Your answer should be only the lines below from the one with "In this chapter" to the one with "are affine, then", repeated exactly, ends included.

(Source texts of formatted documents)
[Start of section]
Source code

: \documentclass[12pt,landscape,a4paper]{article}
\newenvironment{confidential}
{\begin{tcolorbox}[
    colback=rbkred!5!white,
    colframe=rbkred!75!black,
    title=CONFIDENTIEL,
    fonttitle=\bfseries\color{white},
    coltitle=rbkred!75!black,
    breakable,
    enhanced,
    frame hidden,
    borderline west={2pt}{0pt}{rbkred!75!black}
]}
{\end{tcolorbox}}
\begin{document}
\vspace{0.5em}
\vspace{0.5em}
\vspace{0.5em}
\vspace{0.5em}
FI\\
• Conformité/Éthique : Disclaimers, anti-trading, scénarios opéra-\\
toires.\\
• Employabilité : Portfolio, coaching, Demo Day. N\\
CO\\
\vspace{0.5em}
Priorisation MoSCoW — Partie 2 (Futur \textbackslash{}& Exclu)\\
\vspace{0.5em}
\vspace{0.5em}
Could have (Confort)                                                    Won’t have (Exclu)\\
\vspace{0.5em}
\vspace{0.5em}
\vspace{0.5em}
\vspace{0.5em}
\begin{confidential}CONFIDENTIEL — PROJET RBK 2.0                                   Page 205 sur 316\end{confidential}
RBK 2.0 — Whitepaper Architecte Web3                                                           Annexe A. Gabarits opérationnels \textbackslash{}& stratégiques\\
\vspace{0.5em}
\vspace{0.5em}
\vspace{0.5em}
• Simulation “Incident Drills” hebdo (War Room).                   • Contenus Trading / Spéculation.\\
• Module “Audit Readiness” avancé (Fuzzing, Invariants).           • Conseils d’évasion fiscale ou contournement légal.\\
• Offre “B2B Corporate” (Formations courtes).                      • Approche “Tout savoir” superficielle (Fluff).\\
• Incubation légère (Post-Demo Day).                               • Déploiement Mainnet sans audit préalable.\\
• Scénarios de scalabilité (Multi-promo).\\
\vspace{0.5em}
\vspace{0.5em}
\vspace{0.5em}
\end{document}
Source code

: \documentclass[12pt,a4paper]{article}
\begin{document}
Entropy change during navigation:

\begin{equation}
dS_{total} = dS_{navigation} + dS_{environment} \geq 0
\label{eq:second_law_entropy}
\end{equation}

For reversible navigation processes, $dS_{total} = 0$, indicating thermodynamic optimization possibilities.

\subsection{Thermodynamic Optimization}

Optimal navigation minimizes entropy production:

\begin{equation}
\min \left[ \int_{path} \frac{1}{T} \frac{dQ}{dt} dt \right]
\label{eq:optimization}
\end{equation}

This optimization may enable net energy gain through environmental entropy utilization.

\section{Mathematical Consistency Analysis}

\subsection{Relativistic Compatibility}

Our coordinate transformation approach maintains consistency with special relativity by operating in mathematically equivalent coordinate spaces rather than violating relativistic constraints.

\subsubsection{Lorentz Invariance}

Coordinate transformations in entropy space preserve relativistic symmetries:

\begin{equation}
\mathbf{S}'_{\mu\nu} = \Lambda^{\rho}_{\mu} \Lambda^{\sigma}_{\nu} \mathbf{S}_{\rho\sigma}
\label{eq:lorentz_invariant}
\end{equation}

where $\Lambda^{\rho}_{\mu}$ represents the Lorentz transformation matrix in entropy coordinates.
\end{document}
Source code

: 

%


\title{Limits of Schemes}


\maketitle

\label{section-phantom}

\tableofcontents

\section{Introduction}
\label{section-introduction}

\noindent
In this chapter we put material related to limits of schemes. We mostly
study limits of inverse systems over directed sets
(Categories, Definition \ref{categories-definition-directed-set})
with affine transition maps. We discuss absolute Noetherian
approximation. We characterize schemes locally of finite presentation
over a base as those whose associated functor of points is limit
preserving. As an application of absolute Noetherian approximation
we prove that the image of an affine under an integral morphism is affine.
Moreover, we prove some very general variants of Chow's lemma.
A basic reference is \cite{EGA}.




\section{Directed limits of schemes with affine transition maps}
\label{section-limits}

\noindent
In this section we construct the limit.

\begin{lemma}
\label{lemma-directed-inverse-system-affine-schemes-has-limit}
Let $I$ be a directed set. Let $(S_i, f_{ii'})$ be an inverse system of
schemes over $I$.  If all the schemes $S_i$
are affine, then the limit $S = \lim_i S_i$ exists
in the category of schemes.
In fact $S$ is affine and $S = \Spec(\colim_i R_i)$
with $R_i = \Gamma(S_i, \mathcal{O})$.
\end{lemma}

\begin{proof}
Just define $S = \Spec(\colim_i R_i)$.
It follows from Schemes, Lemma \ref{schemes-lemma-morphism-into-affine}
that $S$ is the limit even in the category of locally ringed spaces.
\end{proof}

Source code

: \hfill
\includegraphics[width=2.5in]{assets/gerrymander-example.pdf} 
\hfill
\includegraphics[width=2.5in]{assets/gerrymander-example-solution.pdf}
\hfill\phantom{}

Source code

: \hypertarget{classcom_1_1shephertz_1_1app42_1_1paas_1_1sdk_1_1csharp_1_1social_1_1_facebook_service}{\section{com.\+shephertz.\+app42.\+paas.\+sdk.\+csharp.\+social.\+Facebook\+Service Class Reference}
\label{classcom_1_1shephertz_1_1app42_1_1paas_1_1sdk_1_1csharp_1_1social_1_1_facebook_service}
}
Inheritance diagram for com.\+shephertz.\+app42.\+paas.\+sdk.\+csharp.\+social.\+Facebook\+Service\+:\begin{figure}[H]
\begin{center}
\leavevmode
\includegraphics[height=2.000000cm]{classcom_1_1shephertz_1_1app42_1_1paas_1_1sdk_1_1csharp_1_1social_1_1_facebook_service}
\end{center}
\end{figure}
[End of section]
▶ _SOLVED PROBLEM_:
In this chapter we put material related to limits of schemes. We mostly
study limits of inverse systems over directed sets
(Categories, Definition \ref{categories-definition-directed-set})
with affine transition maps. We discuss absolute Noetherian
approximation. We characterize schemes locally of finite presentation
over a base as those whose associated functor of points is limit
preserving. As an application of absolute Noetherian approximation
we prove that the image of an affine under an integral morphism is affine.
Moreover, we prove some very general variants of Chow's lemma.
A basic reference is \cite{EGA}.




\section{Directed limits of schemes with affine transition maps}
\label{section-limits}

\noindent
In this section we construct the limit.

\begin{lemma}
\label{lemma-directed-inverse-system-affine-schemes-has-limit}
Let $I$ be a directed set. Let $(S_i, f_{ii'})$ be an inverse system of
schemes over $I$.  If all the schemes $S_i$
are affine, then the limit $S = \lim_i S_i$ exists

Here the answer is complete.